Steve Doherty, the 2012 U.S. GT Academy Champion, was playing Gran Turismo long before he got behind the wheel of a real car. But at 18, he was racing cheap front wheel drive true stock cars. In 2005 he was a runner-up at a local track in Plainfield, IL and in 2006 he was track champion – a record that holds to this day since the track closed that year. He continues to use games to prepare for real races as a Nissan driver.
“Sims are becoming the ‘norm’ these days when it comes to preparation,” said Doherty. “I used GT to train for several tracks in the last year. The lap times from the game are usually within a second of what we achieve in real life. It’s awesome showing up to a track you've never been to and in the first session be on pace with guys who have been racing there for years.”

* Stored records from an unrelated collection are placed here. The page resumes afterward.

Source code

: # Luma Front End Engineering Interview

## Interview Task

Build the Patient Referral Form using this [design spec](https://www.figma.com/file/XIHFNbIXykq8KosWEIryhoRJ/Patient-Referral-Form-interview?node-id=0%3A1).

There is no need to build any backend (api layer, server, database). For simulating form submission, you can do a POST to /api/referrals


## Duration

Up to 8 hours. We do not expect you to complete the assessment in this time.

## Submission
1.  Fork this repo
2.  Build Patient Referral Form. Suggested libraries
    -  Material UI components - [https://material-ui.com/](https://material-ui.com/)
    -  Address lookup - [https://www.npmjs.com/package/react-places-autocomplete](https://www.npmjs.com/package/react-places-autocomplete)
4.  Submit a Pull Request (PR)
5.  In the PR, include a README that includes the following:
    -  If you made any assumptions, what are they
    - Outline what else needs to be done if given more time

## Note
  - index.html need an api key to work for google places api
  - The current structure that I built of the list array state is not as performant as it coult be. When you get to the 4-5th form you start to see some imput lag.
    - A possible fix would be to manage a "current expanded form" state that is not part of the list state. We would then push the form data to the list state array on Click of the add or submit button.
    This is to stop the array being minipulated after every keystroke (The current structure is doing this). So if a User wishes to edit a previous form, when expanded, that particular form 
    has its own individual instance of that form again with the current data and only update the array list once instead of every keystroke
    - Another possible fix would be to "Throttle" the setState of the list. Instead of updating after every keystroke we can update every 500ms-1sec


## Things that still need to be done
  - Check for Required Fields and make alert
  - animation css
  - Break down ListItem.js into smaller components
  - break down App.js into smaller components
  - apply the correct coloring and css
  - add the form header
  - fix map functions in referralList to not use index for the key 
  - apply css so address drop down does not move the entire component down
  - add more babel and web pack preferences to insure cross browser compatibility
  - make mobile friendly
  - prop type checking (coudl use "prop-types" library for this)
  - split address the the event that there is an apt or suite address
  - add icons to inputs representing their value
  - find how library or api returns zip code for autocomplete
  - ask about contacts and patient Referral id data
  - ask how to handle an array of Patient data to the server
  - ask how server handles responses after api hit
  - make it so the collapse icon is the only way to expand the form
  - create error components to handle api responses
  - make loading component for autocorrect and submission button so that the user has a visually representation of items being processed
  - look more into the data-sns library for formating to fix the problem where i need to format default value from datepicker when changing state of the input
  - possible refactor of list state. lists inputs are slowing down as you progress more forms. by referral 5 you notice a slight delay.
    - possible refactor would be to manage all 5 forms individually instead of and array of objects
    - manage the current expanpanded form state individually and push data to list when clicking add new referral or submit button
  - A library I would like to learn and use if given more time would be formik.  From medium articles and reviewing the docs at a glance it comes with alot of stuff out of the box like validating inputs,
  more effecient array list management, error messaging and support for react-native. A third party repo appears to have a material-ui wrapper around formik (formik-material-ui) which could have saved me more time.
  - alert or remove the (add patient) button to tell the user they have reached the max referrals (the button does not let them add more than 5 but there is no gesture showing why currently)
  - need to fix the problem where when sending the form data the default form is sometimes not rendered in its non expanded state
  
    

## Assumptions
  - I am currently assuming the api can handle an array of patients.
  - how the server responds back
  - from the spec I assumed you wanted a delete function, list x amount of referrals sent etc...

With Sony already demonstrating its new Morpheus virtual reality headset, Gran Turismo 7 could introduce virtual reality to the bestselling franchise that has sold over 70 million copies and counting. Gran Turismo creator Kazunori Yamauchi, who is also a semi-pro racecar driver himself, embraced stereoscopic 3D gaming with GT6 and VR is the next big thing. The 2013 U.S. GT Academy Champion, Nick McMillen, believes the opportunities are endless for the franchise.
“Virtual reality is growing a lot and Gran Turismo would benefit greatly from it,” said McMillen. “Allowing the driver to get the feeling of being in a car where they can look around and realize the distance of objects will bring a great sense of realism to the game. Also, with the added processing power of the PS4 we will see even better graphics along with more realistic driving physics to give the player more ‘feeling’ of the car. I'm excited to see what (developer) Polyphony Digital has in store for the next game in the Gran Turismo series on PS4.”
Depending on when the new GT game ships, next year’s GT Academy competition could evolve into an even more realistic experience – with or without virtual reality. But even without the graphical upgrade, the game’s realism has been paving the way for gamers to go pro. It’s something that no other racing or sports simulation offers. Being able to pummel opponents in Madden won’t win you a tryout in the NFL. And good luck learning to skate with NHL 15. But driving is a whole different game. And one that’s providing real racing excitement for an annual graduating class of gamers.